On August 12, 2015, the SEC declared effective our Registration Statement related to the Offering, as described above. We had no operating activities before August 12, 2015. In accordance with GAAP, our acquisition of Estates was determined to be a combination of entities under common control. As such, the acquisition of Estates by us (through the issuance of our Class A common stock) was deemed to be made on the date it was purchased by our Sponsor, which was August 5, 2015 (the “Original Acquisition Date”). In the accompanying consolidated financial statements, operations are shown from the Original Acquisition Date, although we did not commence material operations until March 24, 2016, the date we broke escrow in the Offering, enabling us to commence material operations.

 

(2)

The Company adopted ASU No. 2016-18, Statement of Cash Flows (Topic 230): Restricted Cash, during the fourth quarter of 2016 on a retrospective basis. See Note 2, Summary of Significant Accounting Policies, to the Company’s consolidated financial statements included in this Report for a complete description of this ASU and the impact of its adoption.

 

(3)

FFO and MFFO are non-GAAP measures. For definitions of these non-GAAP measures, as well as an explanation of why we believe these measures are useful and reconciliations to the most directly comparable GAAP financial measures, please see Item 7. “Management’s Discussion and Analysis of Financial Condition and Results of Operations” below.

 

 

48


 

Item 7. Management’s Discussion and Analysis of Financial Condition and Results of Operations

The following discussion and analysis should be read in conjunction with our consolidated financial statements and the notes thereto included in this Annual Report. As used herein, the terms “we,” “our” and “us” refer to NexPoint Multifamily Capital Trust, Inc., a Maryland corporation, and, as required by context, NexPoint Multifamily Operating Partnership, L.P., a Delaware limited partnership, which we refer to as the “OP,” and to its subsidiaries. Unless otherwise defined herein, capitalized terms used herein shall have the same meanings as set forth in our consolidated financial statements and the notes thereto included in this Annual Report.

Overview

We are a Maryland corporation incorporated on November 12, 2013 that intends to elect to be taxed as a REIT unless we do not meet the qualifications to be taxed as a REIT. We are primarily focused on directly or indirectly acquiring, owning, and operating well-located “core” and “core-plus” multifamily properties in large cities and suburban markets of large cities, primarily in the Southeastern and Southwestern United States. We are also focused on originating preferred equity investments with operators of well-located “core” and “core-plus” multifamily properties. Investing in both direct property investments and preferred equity investments is designed to minimize potential losses during market downturns and maximize risk adjusted total returns to our stockholders in all market cycles. To the extent practical, we implement a modest value-add component on “core-plus” properties that consists, on average, of investing $1,000 - $4,000 per unit in the first 24-36 months of ownership, in an effort to add value to the asset’s exterior and interior. Our modest value-add program is implemented at the direction and supervision of our advisor. We may also seek to invest in multifamily housing debt and mezzanine debt in situations where the risk/return correlation is more attractive than direct investments in common equity and originations of preferred equity investments. We may also invest in common and preferred stock of both publicly traded and private real estate companies.

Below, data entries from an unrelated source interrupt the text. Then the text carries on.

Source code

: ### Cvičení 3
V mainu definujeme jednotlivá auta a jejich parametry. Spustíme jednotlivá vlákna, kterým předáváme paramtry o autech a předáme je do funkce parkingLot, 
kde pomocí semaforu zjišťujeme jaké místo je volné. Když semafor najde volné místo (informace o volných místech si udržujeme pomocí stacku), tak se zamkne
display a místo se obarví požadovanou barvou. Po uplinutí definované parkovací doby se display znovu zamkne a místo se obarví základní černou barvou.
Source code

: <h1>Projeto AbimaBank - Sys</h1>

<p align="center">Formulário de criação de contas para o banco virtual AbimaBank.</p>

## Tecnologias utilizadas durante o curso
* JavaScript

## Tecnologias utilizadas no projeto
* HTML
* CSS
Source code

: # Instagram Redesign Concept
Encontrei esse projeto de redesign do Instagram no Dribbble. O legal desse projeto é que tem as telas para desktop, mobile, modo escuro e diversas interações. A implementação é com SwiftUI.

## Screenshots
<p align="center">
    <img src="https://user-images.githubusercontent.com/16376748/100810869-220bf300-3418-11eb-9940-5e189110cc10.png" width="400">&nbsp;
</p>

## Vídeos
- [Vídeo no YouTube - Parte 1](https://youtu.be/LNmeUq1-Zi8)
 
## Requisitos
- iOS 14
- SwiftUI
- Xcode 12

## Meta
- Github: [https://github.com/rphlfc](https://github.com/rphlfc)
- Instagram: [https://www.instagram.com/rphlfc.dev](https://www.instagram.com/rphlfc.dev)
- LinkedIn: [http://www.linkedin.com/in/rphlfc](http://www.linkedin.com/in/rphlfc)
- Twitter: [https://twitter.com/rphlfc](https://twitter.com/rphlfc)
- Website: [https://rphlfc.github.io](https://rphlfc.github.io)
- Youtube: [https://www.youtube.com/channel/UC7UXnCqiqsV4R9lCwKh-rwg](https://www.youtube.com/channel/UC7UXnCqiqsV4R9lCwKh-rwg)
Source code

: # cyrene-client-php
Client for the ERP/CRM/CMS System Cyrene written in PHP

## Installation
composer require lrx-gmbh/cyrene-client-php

On August 12, 2015, the SEC declared effective our Registration Statement related to the Offering. We are publicly offering two classes of shares of common stock, Class A shares and Class T shares, in any combination up to the maximum offering amount. The share classes have different selling commissions, and there will be an ongoing distribution fee with respect to the primary offering of Class T shares. The initial offering price for the shares in the primary offering is $10.00 per Class A share and $9.58 per Class T share. We reserve the right to reallocate the shares of common stock we are offering between our primary offering and our DRIP. We are also offering up to $100 million in shares of common stock pursuant to our DRIP at an initial price of $9.50 per Class A share and $9.10 per Class T share, which is 95% of the primary offering price.

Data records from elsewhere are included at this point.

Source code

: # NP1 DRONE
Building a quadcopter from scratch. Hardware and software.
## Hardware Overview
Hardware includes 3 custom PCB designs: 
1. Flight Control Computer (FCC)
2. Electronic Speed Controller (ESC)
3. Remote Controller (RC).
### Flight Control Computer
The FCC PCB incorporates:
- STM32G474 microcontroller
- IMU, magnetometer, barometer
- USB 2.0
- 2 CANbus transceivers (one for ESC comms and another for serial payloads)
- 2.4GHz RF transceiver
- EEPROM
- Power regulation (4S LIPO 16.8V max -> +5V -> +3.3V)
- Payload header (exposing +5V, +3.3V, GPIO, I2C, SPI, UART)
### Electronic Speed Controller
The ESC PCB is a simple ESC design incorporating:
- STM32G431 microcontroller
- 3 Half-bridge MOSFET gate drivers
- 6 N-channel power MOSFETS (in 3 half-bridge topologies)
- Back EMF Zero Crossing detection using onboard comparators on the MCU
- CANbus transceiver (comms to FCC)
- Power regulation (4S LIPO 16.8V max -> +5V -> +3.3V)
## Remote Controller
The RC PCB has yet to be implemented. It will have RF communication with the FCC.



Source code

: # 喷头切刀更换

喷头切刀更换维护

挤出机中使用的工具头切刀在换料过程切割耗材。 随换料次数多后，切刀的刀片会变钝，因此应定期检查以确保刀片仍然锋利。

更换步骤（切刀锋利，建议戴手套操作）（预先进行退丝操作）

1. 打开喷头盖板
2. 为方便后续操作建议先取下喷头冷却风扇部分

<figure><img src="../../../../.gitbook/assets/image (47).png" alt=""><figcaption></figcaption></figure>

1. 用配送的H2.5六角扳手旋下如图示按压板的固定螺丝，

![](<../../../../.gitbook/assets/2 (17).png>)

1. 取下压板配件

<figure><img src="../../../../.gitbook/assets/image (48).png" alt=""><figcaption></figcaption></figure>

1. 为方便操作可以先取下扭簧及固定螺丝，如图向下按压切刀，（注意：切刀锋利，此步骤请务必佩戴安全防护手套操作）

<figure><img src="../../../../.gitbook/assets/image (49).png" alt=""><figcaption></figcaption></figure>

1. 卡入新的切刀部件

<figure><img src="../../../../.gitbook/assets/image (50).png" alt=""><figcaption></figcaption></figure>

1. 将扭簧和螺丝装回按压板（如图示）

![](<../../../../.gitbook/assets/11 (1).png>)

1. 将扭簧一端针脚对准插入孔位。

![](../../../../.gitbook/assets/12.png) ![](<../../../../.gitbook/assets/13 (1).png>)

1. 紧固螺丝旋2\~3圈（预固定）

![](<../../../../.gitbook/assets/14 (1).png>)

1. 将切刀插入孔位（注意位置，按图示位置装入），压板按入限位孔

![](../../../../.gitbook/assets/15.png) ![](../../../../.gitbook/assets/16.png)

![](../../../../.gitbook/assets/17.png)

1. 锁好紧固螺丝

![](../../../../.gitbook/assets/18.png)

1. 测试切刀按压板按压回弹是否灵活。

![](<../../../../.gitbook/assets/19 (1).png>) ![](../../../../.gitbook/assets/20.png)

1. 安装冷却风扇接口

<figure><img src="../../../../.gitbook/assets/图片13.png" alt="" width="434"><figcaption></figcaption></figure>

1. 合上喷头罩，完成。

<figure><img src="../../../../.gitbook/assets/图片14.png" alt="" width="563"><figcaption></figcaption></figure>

Subject to certain restrictions and limitations, the Advisor manages our day-to-day operations and our portfolio of properties and real estate-related assets. The Advisor and its personnel have no obligation to, but may present us with investment opportunities with a purchase price of less than $10.0 million. The Advisor’s investment committee may purchase on our account, without specific prior approval of our Board, assets with a purchase price of $15.0 million or less, so long as the investment in the asset would not, if consummated, violate our investment guidelines or any restrictions on indebtedness and the consideration to be paid for such assets does not exceed the fair market value of such assets. Any investment with a purchase price greater than $15.0 million or that, if consummated, would violate our investment guidelines or any restrictions on indebtedness, requires the approval of the Board, including approval by a majority of the independent directors.

Pursuant to the terms of our Offering, offering proceeds were held in an escrow account until we met the minimum offering amount of $2.0 million. On March 24, 2016, we raised the minimum offering amount and the Offering proceeds held in escrow were released to us. As of December 31, 2016, we had issued 953,602 shares of Class A common stock in our Offering, which consisted of the issuance of 434,783 shares to acquire a 95% interest in Estates and the issuance of 518,819 shares, including 14,709 shares issued pursuant to the DRIP, resulting in gross offering proceeds of approximately $4.8 million plus the 95% ownership interest in Estates, including approximately $139,700 of distributions reinvested through the DRIP. In connection with our incorporation and prior to the effectiveness of the Offering, we sold approximately 22,222 shares of our common stock to the Advisor for an aggregate purchase price of $200,000, at $9.00 per share, reflecting the fact that selling commissions and dealer manager fees in effect at the time of the purchase were not paid in connection with the sale. These shares were subsequently renamed as shares of Class A common stock. The Advisor or any affiliate may not sell these shares while the Sponsor remains our sponsor but it may transfer the shares to other affiliates. We will offer shares of our common stock in the Offering on a continuous basis until August 12, 2018. However, in certain states the Offering may continue for only one year unless we renew the offering period for an additional year. We reserve the right to terminate our Offering at any time.

Substantially all of our assets are held by the OP. We are the sole general partner and a limited partner of the OP. The special limited partner of the OP is the Advisor.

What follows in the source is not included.